Title | Logical expressions and missing values | |

Author | William Gould, StataCorp | |

Date | March 1997; updated February 2003 |

Stata codes missing values (**.**, **.a**, **.b**, **.c**, ...,
**.z**) larger than any nonmissing values, so, literally, **x >1000**
is true. This statement can lead to problems. Consider one of the
following:

. keep if x > 1000 . gen xbig = (x > 1000)

The first statement keeps all the observations for which **x > 1000**
or **x** is missing. The second statement creates **xbig** equal to 1
or 0, the value being 1 when **x > 1000** or **x** is missing.
This result is probably not what the user intends. The statements would be
better written as

. keep if x > 1000 & x<. . gen xbig = (x > 1000) if x<.

It is not possible with two-valued logic (True–False) to have missing values propagate through logical statements. A Boolean expression must ultimately evaluate to either true or false. Consider the statement

. keep if z

What happens to the cases where **z** is missing? Do we keep them or
not? To see the relevancy, pretend we redefined the way Stata handles
missing values so that **x > 1000** evaluated to missing when **x**
was missing. Thus

. gen xbig = (x > 1000)

would do what we want to do because **x > 1000** could evaluate to
missing. So, now consider

. keep if x > 1000

What is **keep** to do when **x** is missing? **x > 1000**
evaluates to missing, which really means that we do not know whether **x
> 1000**. Yet **keep** must either keep or drop each observation.

To resolve this issue, we are forced into a three-valued logic: true, false, or missing. We must now generalize all logical operators to the three values. We might do this as follows:

and | T F . or | T F . not | T F . ----+--------- ----+--------- ----+--------- T | T F . T | T T T T | F T . F | F F F F | T F . . | . F . . | T . .

Further, let us say we decided an expression was executed only if the final resolution was T (and not F or missing). We have made generate behave as you would expect, but we introduced a notable inconsistency:

drop if var1IS NO LONGER THE SAME ASkeep if !var1

What we might ultimately need is a second set of comparison operators that are three-valued (but keep the current set of comparison operators) so that people can use the system that best suits a given statement.

All these statements can be made to work, but they are complicated and yield some surprising results (such as the drop/keep inconsistency shown above).
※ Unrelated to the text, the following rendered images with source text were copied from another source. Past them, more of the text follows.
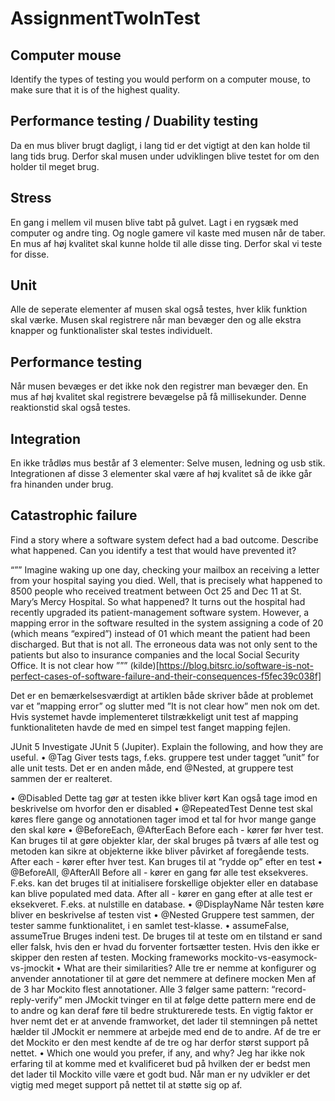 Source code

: # AssignmentTwoInTest


## Computer mouse

Identify the types of testing you would perform on a computer mouse, to
make sure that it is of the highest quality.

## Performance testing / Duability testing

Da en mus bliver brugt dagligt, i lang tid er det vigtigt at den kan holde til lang tids brug. Derfor skal musen under udviklingen blive testet for om den holder til meget brug.

## Stress

En gang i mellem vil musen blive tabt på gulvet. Lagt i en rygsæk med computer og andre ting. Og nogle gamere vil kaste med musen når de taber.
En mus af høj kvalitet skal kunne holde til alle disse ting. Derfor skal vi teste for disse.

## Unit

Alle de seperate elementer af musen skal også testes, hver klik funktion skal værke. Musen skal registrere når man bevæger den og alle ekstra knapper og funktionalister skal testes individuelt.

## Performance testing

Når musen bevæges er det ikke nok den registrer man bevæger den. En mus af høj kvalitet skal registrere bevægelse på få millisekunder. Denne reaktionstid skal også testes.

## Integration 
En ikke trådløs mus består af 3 elementer:
Selve musen, ledning og usb stik.
Integrationen af disse 3 elementer skal være af høj kvalitet så de ikke går fra hinanden under brug.


## Catastrophic failure
Find a story where a software system defect had a bad outcome. Describe what happened. Can you identify a test that would have prevented it?

“””
Imagine waking up one day, checking your mailbox an receiving a letter from your hospital saying you died. Well, that is precisely what happened to 8500 people who received treatment between Oct 25 and Dec 11 at St. Mary’s Mercy Hospital. So what happened? It turns out the hospital had recently upgraded its patient-management software system. However, a mapping error in the software resulted in the system assigning a code of 20 (which means “expired”) instead of 01 which meant the patient had been discharged. But that is not all. The erroneous data was not only sent to the patients but also to insurance companies and the local Social Security Office. It is not clear how
”””
(kilde)[https://blog.bitsrc.io/software-is-not-perfect-cases-of-software-failure-and-their-consequences-f5fec39c038f]

Det er en bemærkelsesværdigt at artiklen både skriver både at problemet var et ”mapping error” og slutter med ”It is not clear how” men nok om det.
Hvis systemet havde implementeret tilstrækkeligt unit test af mapping funktionaliteten havde de med en simpel test fanget mapping fejlen.
























JUnit 5
Investigate JUnit 5 (Jupiter). Explain the following, and how they are useful.
• @Tag
Giver tests tags, f.eks. gruppere test under tagget ”unit” for alle unit tests. Det er en anden måde, end @Nested, at gruppere test sammen der er realteret.

• @Disabled
Dette tag gør at testen ikke bliver kørt
Kan også tage imod en beskrivelse om hvorfor den er disabled
• @RepeatedTest
Denne test skal køres flere gange og annotationen tager imod et tal for hvor mange gange den skal køre
• @BeforeEach, @AfterEach
Before each -  kører før hver test. Kan bruges til at gøre objekter klar, der skal bruges på tværs af alle test og metoden kan sikre at objekterne ikke bliver påvirket af foregående tests.
After each -  kører efter hver test. Kan bruges til at ”rydde op” efter en test
• @BeforeAll, @AfterAll
Before all - kører en gang før alle test eksekveres. F.eks. kan det bruges til at initialisere forskellige objekter eller en database kan blive populated med data.
After all - kører en gang efter at alle test er eksekveret. F.eks. at nulstille en database.
• @DisplayName
Når testen køre bliver en beskrivelse af testen vist
• @Nested
Gruppere test sammen, der tester samme funktionalitet, i en samlet test-klasse.
• assumeFalse, assumeTrue
Bruges indeni test.
De bruges til at teste om en tilstand er sand eller falsk, hvis den er hvad du forventer fortsætter testen. Hvis den ikke er skipper den resten af testen. 
Mocking frameworks
mockito-vs-easymock-vs-jmockit
• What are their similarities?
Alle tre er nemme at konfigurer og anvender annotationer til at gøre det nemmere at definere mocken
Men af de 3 har Mockito flest annotationer.
Alle 3 følger same pattern: “record-reply-verify” men JMockit tvinger en til at følge dette pattern mere end de to andre og kan deraf føre til bedre strukturerede tests.
En vigtig faktor er hver nemt det er at anvende framworket, det lader til stemningen på nettet hælder til JMockit er nemmere at arbejde med end de to andre.
Af de tre er det Mockito er den mest kendte af de tre og har derfor størst support på nettet.
• Which one would you prefer, if any, and why?
Jeg har ikke nok erfaring til at komme med et kvalificeret bud på hvilken der er bedst men det lader til Mockito ville være et godt bud. Når man er ny udvikler er det vigtig med meget support på nettet til at støtte sig op af.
We feel that most users—including ourselves—would find this more confusing than the system currently in place.

In the current system, you must be aware that missing values are coded and treated as positive infinity. Once this fact is absorbed, everything is consistent, drop and keep statements work as one would expect, and the logical comparisons make sense.

Changing to a three-valued logic might make some comparisons more predictable but will introduce inconsistencies elsewhere; that is, you would have to remember several rules for how missing values were handled in different situations instead of just one rule.